I went back to the workbench and picked up one of the experimental cartridges. I’d already infused these lead bulletswith Red dust, using a formula and focus that was somewhere between my warming bowl and a snail grenade. The soft grey metal emitted just a bit of red light, which was barely visible here. In comparison, Adderlane’s bullets had been infused with so much magic, they’d glowed like beacons, but I was nowhere near his level.
I kept a few cotton balls in my vest for just such an occasion and squished them into my ear holes. Drawing my gun, I broke it open, unloaded the normal wax paper cartridge, and inserted the magical one.
“It’s just going to flatten itself against the shield,” Dathka said. “This is why I carry a matched pair of pistols. The first shot sets off the enchantment, then I shoot them with the second while it recharges. Simple.”
I suppose that was simpler, but I couldn’t afford to buy another pistol yet. Gnomish craftmanship was expensive. “Unless they’ve got more than one protection on them, or I’d rather not waste an extra bullet. Plug your ears.”
I concentrated until I could clearly sense the Red coating the bullet, and once I was sure I’d willed it to life, I hurried and fired it at the target. The last thing I wanted was for that spell to cook off inside my gun.
The sharp crack of the bargemaster’s handgun reverberated against the bricks. Through the spreading cloud of smoke could be seen a lingering shimmer from where the shield had activated to stop the bullet. Not so much as a bit of bark had flown off it.
Dathka took her fingers out of her ears and snorted at my obvious and amusing failure.
Except the bullet that had smashed itself flat against the shield and remained there, glowing orange, and that grew brighter and brighter, until it was a molten bit of slag. The protective shield went down, as all magical shields must do, and that bit of slag promptly fused itself to the log. The wood beganto char and blacken. Smoke hissed out. Then it burst into a small circle of flames.
“Wood is dense. It should be a lot more impressive on skin and flammable clothing. As a man who’s been hit by droplets of lava, believe me, that’s going to hurt more than you can imagine.” As much as I wanted to brag about my latest creation to this snobbish Latro, I stopped myself from elaborating further. This spell had several useful applications. It wasn’t as mean as theScrews of Chaos, and nowhere near as destructive as a snail grenade, but I could shoot a bullet a lot farther than I could throw something.
“What happens if your victim’s not wearing a shield?”
“I’ve not tested that yet, but I suspect the bullet would punch a hole like usual and then turn molten while lodged inside their body.” The bullet’s glow was slowly fading as it began to cool, but it had burned a divot into the log. “Which… yeah… Ouch.”
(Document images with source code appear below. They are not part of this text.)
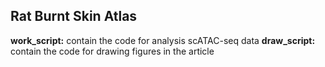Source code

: ## Rat Burnt Skin Atlas
**work_script:** contain the code for analysis scATAC-seq data
**draw_script:** contain the code for drawing  figures in the article
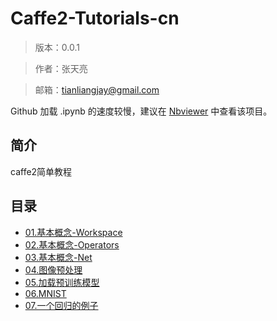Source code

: # Caffe2-Tutorials-cn
> 版本：0.0.1

> 作者：张天亮

> 邮箱：tianliangjay@gmail.com

Github 加载 .ipynb 的速度较慢，建议在 [Nbviewer](https://nbviewer.jupyter.org/github/xingkongliang/caffe2_tutorials_cn) 中查看该项目。

## 简介
caffe2简单教程

## 目录

- [01.基本概念-Workspace](01.Basics-Workspaces.ipynb)
- [02.基本概念-Operators](02.Basics-Op.ipynb)
- [03.基本概念-Net](03.Basics-Net.ipynb)
- [04.图像预处理](04.Image_Pre-Processing_Pipeline.ipynb)
- [05.加载预训练模型](05.Loading_Pretrained_Models.ipynb)
- [06.MNIST](06.MNIST.ipynb)
- [07.一个回归的例子](07.Toy_Regression.ipynb)






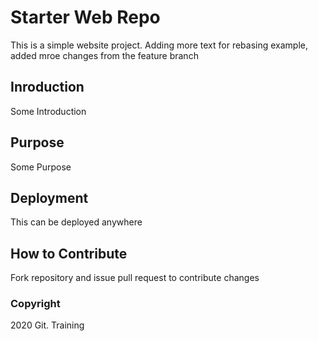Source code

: # Starter Web Repo

This is a simple website project. Adding more text for rebasing example, added mroe changes from the feature branch

## Inroduction 

Some Introduction

## Purpose
Some Purpose

## Deployment
This can be deployed anywhere

## How to Contribute
Fork repository and issue pull request to contribute changes

### Copyright

2020 Git. Training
“Something that hot lodged within them, their insides would cook. Their blood would boil around it. The pain would be incomprehensible. How much?”
“How much what?” I asked as I picked up a staged bucket of water to douse the log.
“How much to enchant these molten bullets for me? Would you give me a discount if I purchased a hundred?”
“Saints, woman, how many people do you plan to shoot?”
“The list is long.”
“Well, I don’t know. I’m still experimenting on this batch. I’m not ready to try them out in real life yet. But in the future, I’ll happily take a Latro’s money to pay the Latro’s rent.”
Dathka let out a long sigh. “Alas, I’m low on funds for now. We’ll revisit this discussion in the future. A deal’s a deal. Let me show you how to purge an Elemental spirit, which I’m amazed none of you know, as it is a spell so simple, even an idiot child should know it.”
She ducked out the door and left me there to put out the fire.
“That female seems pleasant.”
“She’s kind of the opposite of that, Trax.”
“I was guessing. It is hard to tell with you humans sometimes.”